*** Begin section ***
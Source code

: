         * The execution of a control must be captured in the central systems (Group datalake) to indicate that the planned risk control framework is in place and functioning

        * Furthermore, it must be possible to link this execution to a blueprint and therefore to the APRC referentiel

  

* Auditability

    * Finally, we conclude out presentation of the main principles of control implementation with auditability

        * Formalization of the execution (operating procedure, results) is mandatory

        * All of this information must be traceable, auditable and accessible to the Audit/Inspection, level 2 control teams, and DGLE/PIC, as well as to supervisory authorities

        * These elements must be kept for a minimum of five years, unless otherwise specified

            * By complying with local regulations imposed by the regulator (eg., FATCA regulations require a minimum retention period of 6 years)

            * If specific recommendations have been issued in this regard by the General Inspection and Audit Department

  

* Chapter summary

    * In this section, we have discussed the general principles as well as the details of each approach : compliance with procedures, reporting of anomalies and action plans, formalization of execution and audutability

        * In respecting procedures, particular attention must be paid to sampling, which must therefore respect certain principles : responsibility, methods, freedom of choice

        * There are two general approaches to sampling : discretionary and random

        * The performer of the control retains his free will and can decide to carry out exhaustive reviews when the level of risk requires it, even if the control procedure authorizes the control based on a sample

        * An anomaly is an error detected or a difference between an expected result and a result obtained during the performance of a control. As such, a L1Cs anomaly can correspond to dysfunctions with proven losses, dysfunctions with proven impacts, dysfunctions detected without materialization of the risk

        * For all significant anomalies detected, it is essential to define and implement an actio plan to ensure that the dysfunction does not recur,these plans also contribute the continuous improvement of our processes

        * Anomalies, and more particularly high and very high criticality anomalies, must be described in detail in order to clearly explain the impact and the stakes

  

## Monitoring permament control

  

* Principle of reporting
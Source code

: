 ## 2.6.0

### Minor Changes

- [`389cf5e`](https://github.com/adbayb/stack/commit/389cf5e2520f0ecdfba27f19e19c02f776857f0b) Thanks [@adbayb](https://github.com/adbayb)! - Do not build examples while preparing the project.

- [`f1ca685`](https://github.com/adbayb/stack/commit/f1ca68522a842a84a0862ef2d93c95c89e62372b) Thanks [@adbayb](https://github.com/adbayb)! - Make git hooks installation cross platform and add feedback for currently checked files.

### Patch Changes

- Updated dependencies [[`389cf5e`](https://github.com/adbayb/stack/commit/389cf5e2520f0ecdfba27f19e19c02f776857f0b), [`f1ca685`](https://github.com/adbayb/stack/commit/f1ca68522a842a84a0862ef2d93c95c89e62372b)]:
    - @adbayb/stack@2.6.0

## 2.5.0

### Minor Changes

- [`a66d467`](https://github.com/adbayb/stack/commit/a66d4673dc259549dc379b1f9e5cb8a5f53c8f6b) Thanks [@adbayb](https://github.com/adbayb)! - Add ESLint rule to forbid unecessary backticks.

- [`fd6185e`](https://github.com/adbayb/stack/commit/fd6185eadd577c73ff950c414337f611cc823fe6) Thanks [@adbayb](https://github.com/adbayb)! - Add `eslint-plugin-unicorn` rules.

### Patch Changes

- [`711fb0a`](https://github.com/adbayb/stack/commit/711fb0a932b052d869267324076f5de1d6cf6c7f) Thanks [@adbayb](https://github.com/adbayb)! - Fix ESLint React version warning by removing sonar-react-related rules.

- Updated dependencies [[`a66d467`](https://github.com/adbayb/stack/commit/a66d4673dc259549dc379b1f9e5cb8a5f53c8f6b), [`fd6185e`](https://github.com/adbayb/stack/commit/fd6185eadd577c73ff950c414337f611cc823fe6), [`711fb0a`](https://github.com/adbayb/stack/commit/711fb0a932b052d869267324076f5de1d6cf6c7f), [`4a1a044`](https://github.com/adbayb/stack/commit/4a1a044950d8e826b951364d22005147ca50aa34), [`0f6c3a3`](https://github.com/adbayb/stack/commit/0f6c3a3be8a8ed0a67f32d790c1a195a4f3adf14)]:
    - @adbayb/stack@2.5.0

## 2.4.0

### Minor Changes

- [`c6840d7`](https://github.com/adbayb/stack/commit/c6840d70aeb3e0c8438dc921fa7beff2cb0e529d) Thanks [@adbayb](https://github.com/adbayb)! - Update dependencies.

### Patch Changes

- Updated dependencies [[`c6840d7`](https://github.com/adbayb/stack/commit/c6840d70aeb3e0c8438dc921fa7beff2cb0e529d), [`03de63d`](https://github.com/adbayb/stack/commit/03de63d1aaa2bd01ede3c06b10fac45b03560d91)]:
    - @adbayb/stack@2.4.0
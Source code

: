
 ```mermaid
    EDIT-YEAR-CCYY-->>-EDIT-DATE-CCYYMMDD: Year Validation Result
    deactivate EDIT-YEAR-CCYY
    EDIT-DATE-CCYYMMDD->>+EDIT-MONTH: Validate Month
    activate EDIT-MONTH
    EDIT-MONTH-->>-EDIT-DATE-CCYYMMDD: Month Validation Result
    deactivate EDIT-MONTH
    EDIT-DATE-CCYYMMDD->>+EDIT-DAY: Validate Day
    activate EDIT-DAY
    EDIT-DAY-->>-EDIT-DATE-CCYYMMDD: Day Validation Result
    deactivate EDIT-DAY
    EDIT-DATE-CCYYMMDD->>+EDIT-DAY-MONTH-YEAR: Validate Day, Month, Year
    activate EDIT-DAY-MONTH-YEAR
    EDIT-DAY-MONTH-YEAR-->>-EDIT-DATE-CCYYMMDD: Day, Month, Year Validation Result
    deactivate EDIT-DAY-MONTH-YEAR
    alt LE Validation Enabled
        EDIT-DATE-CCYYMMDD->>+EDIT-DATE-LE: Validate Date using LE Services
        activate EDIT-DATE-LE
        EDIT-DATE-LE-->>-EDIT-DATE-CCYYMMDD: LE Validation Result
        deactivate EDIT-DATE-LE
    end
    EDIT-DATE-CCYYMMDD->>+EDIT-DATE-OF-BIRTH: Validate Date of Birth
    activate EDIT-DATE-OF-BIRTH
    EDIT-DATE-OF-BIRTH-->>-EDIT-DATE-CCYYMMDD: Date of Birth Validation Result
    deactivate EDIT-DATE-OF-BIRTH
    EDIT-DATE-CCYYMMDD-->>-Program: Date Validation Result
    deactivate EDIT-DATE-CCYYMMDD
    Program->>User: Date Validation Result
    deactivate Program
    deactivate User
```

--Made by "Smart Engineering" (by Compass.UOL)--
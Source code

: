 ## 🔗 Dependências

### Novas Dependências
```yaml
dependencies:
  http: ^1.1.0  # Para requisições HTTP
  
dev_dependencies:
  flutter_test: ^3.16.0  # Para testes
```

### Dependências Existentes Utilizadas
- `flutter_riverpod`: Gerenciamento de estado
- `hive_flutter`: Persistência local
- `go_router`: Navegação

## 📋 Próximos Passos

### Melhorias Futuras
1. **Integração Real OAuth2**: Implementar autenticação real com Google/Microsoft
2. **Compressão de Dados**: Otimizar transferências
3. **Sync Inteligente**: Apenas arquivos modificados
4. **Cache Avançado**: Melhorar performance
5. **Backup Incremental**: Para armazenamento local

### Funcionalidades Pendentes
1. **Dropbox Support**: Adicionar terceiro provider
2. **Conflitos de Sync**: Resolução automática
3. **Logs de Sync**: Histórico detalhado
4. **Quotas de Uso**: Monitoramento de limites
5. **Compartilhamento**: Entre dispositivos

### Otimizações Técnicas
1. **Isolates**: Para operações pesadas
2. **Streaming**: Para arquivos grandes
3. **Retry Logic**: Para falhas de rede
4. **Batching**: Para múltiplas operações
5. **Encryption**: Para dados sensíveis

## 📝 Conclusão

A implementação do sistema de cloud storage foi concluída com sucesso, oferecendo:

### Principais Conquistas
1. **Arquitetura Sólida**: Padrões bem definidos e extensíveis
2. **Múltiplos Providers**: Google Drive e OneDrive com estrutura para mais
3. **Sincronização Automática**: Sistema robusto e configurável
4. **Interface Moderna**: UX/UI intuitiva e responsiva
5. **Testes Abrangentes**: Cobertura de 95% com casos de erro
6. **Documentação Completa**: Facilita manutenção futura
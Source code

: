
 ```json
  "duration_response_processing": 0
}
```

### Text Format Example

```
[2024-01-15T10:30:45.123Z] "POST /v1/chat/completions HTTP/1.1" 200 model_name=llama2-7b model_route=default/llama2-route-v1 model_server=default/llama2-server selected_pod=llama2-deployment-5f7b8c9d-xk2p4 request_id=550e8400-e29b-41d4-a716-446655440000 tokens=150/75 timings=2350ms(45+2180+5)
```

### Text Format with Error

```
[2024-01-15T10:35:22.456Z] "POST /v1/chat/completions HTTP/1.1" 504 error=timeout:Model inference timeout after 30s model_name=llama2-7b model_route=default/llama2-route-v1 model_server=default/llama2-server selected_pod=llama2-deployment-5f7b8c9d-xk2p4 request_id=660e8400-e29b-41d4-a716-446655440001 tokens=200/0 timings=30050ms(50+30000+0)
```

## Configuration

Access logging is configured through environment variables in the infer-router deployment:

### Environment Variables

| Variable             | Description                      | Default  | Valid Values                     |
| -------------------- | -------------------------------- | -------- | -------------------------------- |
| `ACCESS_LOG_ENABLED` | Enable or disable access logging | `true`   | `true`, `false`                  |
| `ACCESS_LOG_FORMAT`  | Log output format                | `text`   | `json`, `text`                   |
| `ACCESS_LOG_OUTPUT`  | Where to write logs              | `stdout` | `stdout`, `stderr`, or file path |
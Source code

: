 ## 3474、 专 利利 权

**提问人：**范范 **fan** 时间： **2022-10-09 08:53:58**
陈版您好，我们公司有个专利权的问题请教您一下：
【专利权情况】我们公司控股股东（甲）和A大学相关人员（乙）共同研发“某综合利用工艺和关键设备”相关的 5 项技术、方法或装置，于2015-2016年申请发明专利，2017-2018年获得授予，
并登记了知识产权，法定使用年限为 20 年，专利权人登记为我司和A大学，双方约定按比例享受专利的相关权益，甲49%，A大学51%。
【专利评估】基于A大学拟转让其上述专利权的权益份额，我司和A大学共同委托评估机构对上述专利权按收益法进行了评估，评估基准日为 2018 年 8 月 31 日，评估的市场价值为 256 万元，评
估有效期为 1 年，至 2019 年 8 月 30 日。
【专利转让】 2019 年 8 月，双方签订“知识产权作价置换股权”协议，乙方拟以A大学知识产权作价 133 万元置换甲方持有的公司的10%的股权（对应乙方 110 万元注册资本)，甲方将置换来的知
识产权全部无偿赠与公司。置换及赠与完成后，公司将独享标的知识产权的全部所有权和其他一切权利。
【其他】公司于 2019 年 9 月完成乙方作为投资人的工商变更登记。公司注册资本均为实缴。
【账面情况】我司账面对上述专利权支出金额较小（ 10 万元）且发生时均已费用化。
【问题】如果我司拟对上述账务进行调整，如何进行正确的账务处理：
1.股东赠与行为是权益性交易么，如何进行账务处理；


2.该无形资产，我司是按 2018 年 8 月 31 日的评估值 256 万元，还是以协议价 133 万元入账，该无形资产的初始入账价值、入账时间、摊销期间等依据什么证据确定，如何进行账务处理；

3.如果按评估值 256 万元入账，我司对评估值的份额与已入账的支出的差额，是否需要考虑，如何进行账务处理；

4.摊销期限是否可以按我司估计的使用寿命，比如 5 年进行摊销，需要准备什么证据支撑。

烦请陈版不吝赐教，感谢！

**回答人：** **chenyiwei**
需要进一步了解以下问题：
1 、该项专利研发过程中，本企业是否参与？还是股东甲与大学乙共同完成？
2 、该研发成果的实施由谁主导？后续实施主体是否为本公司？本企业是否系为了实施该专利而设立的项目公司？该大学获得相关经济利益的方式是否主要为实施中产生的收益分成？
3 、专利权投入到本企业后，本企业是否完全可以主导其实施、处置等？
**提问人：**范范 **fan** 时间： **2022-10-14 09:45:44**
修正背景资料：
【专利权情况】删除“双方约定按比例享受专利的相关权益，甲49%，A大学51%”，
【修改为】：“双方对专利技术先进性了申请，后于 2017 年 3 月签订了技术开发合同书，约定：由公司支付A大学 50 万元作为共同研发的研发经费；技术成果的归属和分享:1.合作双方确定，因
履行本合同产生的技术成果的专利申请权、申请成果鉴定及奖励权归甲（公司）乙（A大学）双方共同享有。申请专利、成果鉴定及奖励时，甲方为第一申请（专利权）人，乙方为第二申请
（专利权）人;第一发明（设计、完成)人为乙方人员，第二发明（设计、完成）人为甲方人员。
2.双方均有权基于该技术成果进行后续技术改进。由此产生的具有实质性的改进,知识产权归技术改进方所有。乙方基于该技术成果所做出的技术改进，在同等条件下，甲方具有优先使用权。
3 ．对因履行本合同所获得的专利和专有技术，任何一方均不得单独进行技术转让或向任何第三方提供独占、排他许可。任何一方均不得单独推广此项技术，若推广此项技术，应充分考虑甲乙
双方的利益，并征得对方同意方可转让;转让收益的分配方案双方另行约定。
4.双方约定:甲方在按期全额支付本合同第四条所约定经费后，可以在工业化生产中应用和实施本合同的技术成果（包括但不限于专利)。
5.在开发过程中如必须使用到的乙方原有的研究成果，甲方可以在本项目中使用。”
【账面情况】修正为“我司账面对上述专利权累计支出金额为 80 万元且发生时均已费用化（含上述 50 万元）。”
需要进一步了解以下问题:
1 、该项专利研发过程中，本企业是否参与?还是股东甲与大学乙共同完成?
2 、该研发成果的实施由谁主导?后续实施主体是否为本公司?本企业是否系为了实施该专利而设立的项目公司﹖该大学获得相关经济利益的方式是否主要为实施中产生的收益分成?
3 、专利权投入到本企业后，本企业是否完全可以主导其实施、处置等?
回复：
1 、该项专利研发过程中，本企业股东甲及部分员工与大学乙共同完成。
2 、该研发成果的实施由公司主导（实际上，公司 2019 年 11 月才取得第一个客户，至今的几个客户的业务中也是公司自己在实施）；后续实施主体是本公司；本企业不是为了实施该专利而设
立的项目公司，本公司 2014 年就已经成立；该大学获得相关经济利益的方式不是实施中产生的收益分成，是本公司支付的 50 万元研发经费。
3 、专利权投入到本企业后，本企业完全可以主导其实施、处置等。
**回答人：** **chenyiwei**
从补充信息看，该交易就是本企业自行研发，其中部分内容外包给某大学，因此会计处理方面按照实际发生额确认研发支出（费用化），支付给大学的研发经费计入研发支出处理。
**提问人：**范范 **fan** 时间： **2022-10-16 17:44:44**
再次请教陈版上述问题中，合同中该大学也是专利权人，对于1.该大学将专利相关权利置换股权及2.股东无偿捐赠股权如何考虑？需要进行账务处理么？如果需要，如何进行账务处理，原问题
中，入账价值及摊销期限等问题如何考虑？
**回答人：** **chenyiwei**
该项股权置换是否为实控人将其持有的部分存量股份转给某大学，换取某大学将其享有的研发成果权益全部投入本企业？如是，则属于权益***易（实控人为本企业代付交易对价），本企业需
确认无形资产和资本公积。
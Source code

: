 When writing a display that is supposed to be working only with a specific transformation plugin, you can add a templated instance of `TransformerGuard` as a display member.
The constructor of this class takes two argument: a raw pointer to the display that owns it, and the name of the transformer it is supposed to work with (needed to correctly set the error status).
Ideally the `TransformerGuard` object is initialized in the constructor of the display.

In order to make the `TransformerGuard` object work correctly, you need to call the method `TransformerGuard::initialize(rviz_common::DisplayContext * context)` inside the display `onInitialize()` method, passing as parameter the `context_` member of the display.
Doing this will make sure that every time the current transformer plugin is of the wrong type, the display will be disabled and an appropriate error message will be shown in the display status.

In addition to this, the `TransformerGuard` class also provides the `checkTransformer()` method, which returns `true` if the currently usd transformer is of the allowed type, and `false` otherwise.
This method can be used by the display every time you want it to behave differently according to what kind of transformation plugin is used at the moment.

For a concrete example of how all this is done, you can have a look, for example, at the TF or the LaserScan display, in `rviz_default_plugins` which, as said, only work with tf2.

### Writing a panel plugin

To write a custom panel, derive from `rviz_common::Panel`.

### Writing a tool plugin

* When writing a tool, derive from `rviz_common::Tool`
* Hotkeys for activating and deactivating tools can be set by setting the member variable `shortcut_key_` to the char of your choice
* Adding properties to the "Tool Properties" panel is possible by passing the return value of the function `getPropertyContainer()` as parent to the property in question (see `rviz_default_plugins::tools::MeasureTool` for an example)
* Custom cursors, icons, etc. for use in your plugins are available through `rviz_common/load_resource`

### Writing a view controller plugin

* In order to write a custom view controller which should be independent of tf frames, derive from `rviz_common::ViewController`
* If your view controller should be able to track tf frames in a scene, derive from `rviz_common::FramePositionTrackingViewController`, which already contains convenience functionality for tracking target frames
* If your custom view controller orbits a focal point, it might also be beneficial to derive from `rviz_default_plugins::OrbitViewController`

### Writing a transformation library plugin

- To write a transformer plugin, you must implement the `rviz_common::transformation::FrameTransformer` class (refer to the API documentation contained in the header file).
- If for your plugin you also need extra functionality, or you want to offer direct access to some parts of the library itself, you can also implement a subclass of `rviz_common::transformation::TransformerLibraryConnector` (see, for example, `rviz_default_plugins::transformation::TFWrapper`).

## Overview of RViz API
*** End section ***
* **Prompt**
Every line above that includes "还是股东甲与大学乙共同完成" counts toward one total; give that total by itself.

* **The answer**
2